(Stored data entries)

+++++

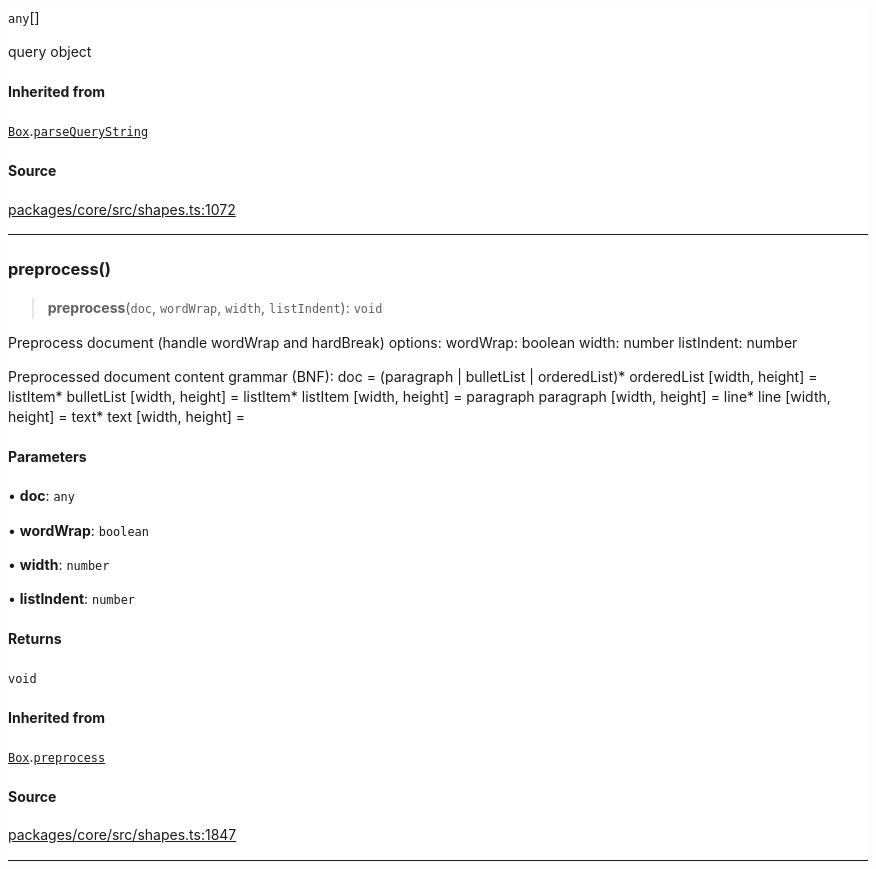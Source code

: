 `any`[]

query object

#### Inherited from

[`Box`](/api-core/classes/box/).[`parseQueryString`](/api-core/classes/box/#parsequerystring)

#### Source

[packages/core/src/shapes.ts:1072](https://github.com/dgmjs/dgmjs/blob/main/packages/core/src/shapes.ts#L1072)

***

### preprocess()

> **preprocess**(`doc`, `wordWrap`, `width`, `listIndent`): `void`

Preprocess document (handle wordWrap and hardBreak)
options:
  wordWrap: boolean
  width: number
  listIndent: number

Preprocessed document content grammar (BNF):
  doc = (paragraph | bulletList | orderedList)*
  orderedList [width, height] = listItem*
  bulletList [width, height] = listItem*
  listItem [width, height] = paragraph
  paragraph [width, height] = line*
  line [width, height] = text*
  text [width, height] = <TERMINAL>

#### Parameters

• **doc**: `any`

• **wordWrap**: `boolean`

• **width**: `number`

• **listIndent**: `number`

#### Returns

`void`

#### Inherited from

[`Box`](/api-core/classes/box/).[`preprocess`](/api-core/classes/box/#preprocess)

#### Source

[packages/core/src/shapes.ts:1847](https://github.com/dgmjs/dgmjs/blob/main/packages/core/src/shapes.ts#L1847)

***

+++++

*Instructions to follow:* Identify each line in the records above containing the word "width"; copy those lines.

*Written answer:*
> **preprocess**(`doc`, `wordWrap`, `width`, `listIndent`): `void`
  width: number
  orderedList [width, height] = listItem*
  bulletList [width, height] = listItem*
  listItem [width, height] = paragraph
  paragraph [width, height] = line*
  line [width, height] = text*
  text [width, height] = <TERMINAL>
• **width**: `number`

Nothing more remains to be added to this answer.